◆ Goal of the exercise ◆
Apart from the pictures, reproduce the data below exactly as it stands.

◆ Raw data ◆
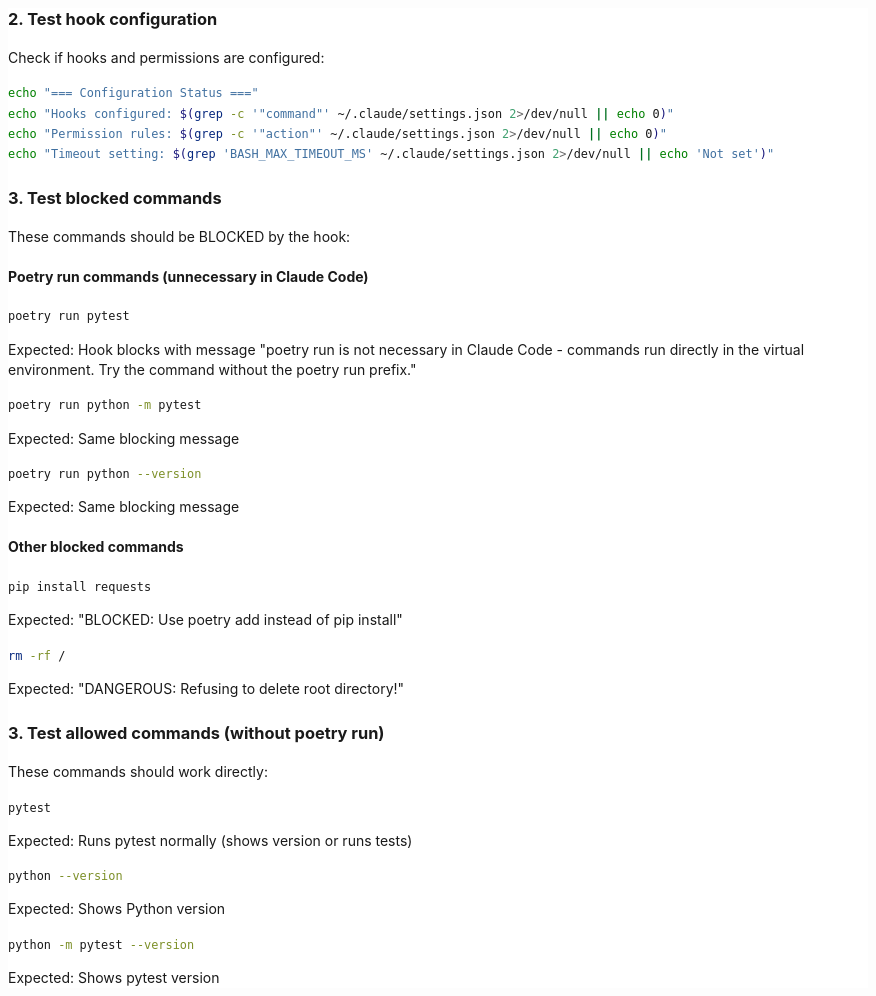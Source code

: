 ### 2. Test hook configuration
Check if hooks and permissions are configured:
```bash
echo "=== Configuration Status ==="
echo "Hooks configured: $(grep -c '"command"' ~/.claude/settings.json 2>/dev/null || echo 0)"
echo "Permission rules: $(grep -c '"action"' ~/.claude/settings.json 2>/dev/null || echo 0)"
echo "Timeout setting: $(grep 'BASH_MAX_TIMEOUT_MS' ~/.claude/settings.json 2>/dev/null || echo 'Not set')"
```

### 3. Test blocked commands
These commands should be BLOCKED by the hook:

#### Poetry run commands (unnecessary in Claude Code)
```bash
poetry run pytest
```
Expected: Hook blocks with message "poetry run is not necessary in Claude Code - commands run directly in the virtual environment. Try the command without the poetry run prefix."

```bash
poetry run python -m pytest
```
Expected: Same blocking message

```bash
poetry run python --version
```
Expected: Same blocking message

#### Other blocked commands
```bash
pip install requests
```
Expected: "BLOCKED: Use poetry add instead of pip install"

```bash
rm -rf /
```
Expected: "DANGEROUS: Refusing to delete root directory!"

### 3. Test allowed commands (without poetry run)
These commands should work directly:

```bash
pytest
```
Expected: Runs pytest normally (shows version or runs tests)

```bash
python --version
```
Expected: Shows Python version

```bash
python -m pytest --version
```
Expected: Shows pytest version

◆ Task output ◆
Source code

: ### 2. Test hook configuration
Check if hooks and permissions are configured:
```bash
echo "=== Configuration Status ==="
echo "Hooks configured: $(grep -c '"command"' ~/.claude/settings.json 2>/dev/null || echo 0)"
echo "Permission rules: $(grep -c '"action"' ~/.claude/settings.json 2>/dev/null || echo 0)"
echo "Timeout setting: $(grep 'BASH_MAX_TIMEOUT_MS' ~/.claude/settings.json 2>/dev/null || echo 'Not set')"
```

### 3. Test blocked commands
These commands should be BLOCKED by the hook:

#### Poetry run commands (unnecessary in Claude Code)
```bash
poetry run pytest
```
Expected: Hook blocks with message "poetry run is not necessary in Claude Code - commands run directly in the virtual environment. Try the command without the poetry run prefix."

```bash
poetry run python -m pytest
```
Expected: Same blocking message

```bash
poetry run python --version
```
Expected: Same blocking message

#### Other blocked commands
```bash
pip install requests
```
Expected: "BLOCKED: Use poetry add instead of pip install"

```bash
rm -rf /
```
Expected: "DANGEROUS: Refusing to delete root directory!"

### 3. Test allowed commands (without poetry run)
These commands should work directly:

```bash
pytest
```
Expected: Runs pytest normally (shows version or runs tests)

```bash
python --version
```
Expected: Shows Python version

```bash
python -m pytest --version
```
Expected: Shows pytest version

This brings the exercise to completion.